__Exercise aim__. Where the word "filename" shows up in a line below, that line is counted. State how many lines are counted, without any other words.

(Stored data)
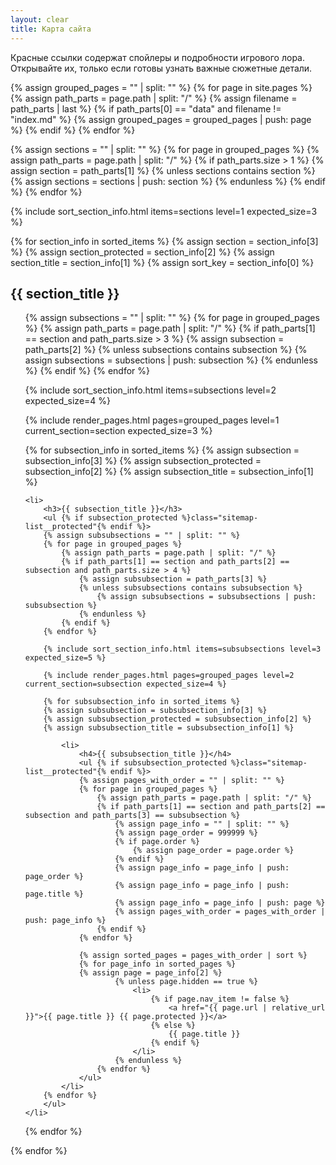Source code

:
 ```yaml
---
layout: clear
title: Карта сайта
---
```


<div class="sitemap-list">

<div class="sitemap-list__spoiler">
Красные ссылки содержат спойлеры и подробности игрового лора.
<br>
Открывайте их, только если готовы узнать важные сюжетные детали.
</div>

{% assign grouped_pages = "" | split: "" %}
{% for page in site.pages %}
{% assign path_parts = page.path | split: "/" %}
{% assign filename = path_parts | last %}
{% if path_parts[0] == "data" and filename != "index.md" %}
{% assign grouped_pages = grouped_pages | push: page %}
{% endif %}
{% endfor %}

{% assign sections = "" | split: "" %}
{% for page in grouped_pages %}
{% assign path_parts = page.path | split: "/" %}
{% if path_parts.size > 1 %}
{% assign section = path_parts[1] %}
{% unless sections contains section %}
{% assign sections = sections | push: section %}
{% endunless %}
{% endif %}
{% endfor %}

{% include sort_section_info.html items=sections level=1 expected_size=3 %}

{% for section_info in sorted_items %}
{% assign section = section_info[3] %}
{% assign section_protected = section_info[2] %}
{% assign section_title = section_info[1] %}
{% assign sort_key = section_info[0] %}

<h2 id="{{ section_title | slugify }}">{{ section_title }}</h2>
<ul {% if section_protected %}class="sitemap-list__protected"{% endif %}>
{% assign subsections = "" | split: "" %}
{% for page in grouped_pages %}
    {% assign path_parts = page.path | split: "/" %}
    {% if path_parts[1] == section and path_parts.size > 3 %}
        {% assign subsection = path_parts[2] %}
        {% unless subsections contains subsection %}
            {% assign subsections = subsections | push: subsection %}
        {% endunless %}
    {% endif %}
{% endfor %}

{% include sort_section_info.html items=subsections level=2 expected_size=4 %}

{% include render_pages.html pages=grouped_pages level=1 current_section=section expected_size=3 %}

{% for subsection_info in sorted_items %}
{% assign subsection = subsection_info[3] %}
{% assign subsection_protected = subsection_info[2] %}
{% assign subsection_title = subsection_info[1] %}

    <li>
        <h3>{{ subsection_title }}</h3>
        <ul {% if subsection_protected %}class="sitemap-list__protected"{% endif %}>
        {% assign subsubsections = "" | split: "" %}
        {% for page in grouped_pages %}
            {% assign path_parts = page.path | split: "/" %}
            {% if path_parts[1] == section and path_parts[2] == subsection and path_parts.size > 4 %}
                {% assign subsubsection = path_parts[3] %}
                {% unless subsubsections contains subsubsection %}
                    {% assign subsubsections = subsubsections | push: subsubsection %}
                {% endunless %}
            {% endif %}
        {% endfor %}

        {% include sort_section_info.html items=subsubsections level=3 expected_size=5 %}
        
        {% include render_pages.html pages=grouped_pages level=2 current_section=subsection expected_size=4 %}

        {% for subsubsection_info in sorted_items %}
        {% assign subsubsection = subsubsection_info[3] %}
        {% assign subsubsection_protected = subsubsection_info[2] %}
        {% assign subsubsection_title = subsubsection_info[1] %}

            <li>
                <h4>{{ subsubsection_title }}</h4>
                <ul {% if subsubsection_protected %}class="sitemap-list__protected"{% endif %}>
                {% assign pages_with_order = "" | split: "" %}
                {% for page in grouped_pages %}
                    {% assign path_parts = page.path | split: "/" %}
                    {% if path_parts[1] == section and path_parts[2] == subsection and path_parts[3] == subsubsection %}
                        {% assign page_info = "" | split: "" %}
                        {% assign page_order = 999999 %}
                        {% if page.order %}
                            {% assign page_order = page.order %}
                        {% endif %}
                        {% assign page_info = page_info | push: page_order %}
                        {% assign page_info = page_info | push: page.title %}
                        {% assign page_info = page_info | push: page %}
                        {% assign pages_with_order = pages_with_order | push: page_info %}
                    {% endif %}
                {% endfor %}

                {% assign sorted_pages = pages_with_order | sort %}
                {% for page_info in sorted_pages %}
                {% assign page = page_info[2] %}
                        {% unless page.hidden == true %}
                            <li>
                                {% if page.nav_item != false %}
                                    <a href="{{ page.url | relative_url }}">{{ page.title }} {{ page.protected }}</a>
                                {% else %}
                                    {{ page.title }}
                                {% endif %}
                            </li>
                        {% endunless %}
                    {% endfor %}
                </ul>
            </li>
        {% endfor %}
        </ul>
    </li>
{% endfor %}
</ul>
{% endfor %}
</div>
--
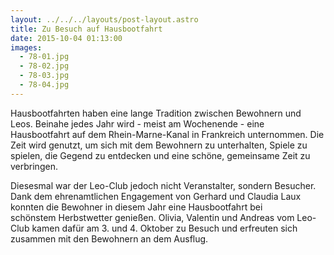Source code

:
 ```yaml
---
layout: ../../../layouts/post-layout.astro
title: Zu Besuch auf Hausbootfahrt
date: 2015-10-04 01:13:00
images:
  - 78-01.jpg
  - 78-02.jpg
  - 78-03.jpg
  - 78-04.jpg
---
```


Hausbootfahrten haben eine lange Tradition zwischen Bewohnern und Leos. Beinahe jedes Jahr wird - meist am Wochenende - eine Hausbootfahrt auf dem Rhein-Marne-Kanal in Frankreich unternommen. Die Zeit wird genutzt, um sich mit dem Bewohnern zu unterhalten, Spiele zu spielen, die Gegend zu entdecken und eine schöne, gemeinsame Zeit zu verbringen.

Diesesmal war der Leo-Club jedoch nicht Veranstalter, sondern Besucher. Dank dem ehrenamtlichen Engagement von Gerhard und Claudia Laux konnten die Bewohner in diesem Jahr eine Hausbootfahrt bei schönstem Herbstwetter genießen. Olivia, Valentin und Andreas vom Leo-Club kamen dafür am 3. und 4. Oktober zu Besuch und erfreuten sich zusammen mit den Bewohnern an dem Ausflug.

__Result of this exercise__. 2